Purpose

The tbx Ruby gem allows you to parse, manipulate, and serialize TBX (TermBase eXchange) documents as defined by ISO 30042:2019.

TBX is an international standard for representing structured terminological data in XML. This library provides complete coverage of the TBX core structure, including:

  • DCA (Data Category Archive) style — standard TBX element names with type attributes (e.g., <descrip type="definition">)

  • DCT (Data Category Tagging) style — module-namespaced elements (e.g., <basic:definition>) (planned)

The library is built on lutaml-model for declarative XML serialization.

Note
This is a work-in-progress.

Installation

Install the gem and add to the application’s Gemfile:

bundle add tbx

Or install directly:

gem install tbx

Usage

require 'tbx'

# Parse a TBX file
doc = IO.read('spec/fixtures/TBX_test_files/min_good.tbx')
tbx = Tbx::Document.from_xml(doc)

# Access document metadata
tbx.type          # => "TBX-Min"
tbx.style         # => "dca"
tbx.lang          # => "en"

# Access header
tbx.tbx_header.file_desc.source_desc.p.first.content.join
# => "TBX file, created via MultiTerm Export"

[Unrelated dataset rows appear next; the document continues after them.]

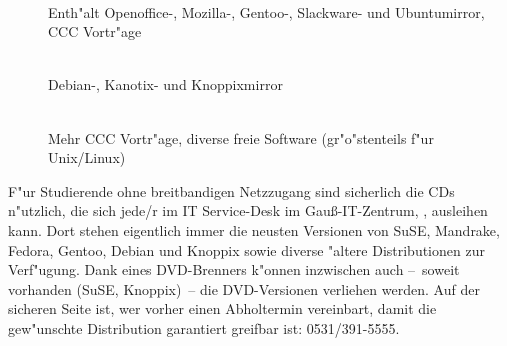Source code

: \begin{description}
\item[]~\\Enth"alt Openoffice-, Mozilla-,
Gentoo-, Slackware- und Ubuntumirror, CCC Vortr"age
\item[]~\\Debian-, Kanotix- und Knoppixmirror
\item[]~\\Mehr CCC Vortr"age, diverse freie
Software (gr"o"stenteils f"ur Unix/Linux)
\end{description}
F"ur Studierende ohne breitbandigen Netzzugang sind sicherlich die CDs 
n"utzlich, die sich jede/r im
IT Service-Desk
im Gauß-IT-Zentrum, , ausleihen kann. Dort stehen eigentlich
immer die neusten Versionen von SuSE, Mandrake, Fedora, Gentoo, Debian und Knoppix
sowie diverse "altere Distributionen zur Verf"ugung. Dank eines DVD-Brenners
k"onnen inzwischen auch --~soweit vorhanden (SuSE, Knoppix)~-- die
DVD-Versionen verliehen werden. Auf der sicheren Seite ist, wer vorher einen
Abholtermin vereinbart, damit die gew"unschte Distribution garantiert greifbar
ist: 0531/391-5555.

# Navigate concept entries
entry = tbx.text.body.concept_entry.first
entry.id                           # => "c1"
entry.lang_sec.first.lang          # => "en"
entry.lang_sec.first.term_sec.first.term.content.join
# => "open cluster"

# Serialize back to XML
puts tbx.to_xml(pretty: true)
# => round-tripped TBX document

API

# Parse
tbx = Tbx::Document.from_xml(xml_string)

# Access elements
tbx.tbx_header.file_desc.source_desc
tbx.text.body.concept_entry.each do |entry|
  entry.lang_sec.each do |lang|
    lang.term_sec.each do |ts|
      puts ts.term.content.join
    end
  end
end

# Serialize back
tbx.to_xml
tbx.to_xml(pretty: true, declaration: true, encoding: "utf-8")

Using TYPES and VALUES constants

Each data-category element class exposes TYPES (permitted @type values) and VALUES (permitted picklist values) constants composed from the TBX module definitions:

# Permitted termNote types across all modules
Tbx::TermNote::TYPES
# => { administrative_status: "administrativeStatus", part_of_speech: "partOfSpeech",
#      geographical_usage: "geographicalUsage", grammatical_gender: "grammaticalGender",
#      term_location: "termLocation", term_type: "termType",
#      grammatical_number: "grammaticalNumber", register: "register",
#      transfer_comment: "transferComment" }

# Picklist values for a specific type
Tbx::TermNote::VALUES[:grammatical_gender]
# => { masculine: "masculine", feminine: "feminine", neuter: "neuter", other: "other" }

# Admin types from all modules
Tbx::Admin::TYPES
# => { customer_subset: "customerSubset", project_subset: "projectSubset",
#      source: "source", reading: "reading" }

# Descrip types
Tbx::Descrip::TYPES
# => { subject_field: "subjectField", context: "context", definition: "definition" }

# Hi types from core RNG
Tbx::Hi::TYPES
# => { entailed_term: "entailedTerm", hotkey: "hotkey", italics: "italics",
#      bold: "bold", superscript: "superscript", subscript: "subscript", math: "math" }

# Create validated elements using constants
note = Tbx::TermNote.new(
  type: Tbx::TermNote::TYPES[:part_of_speech],
  content: [Tbx::TermNote::VALUES[:part_of_speech][:noun]],
)

Supported TBX elements

Structural elements (TBXcoreStructV03.rng)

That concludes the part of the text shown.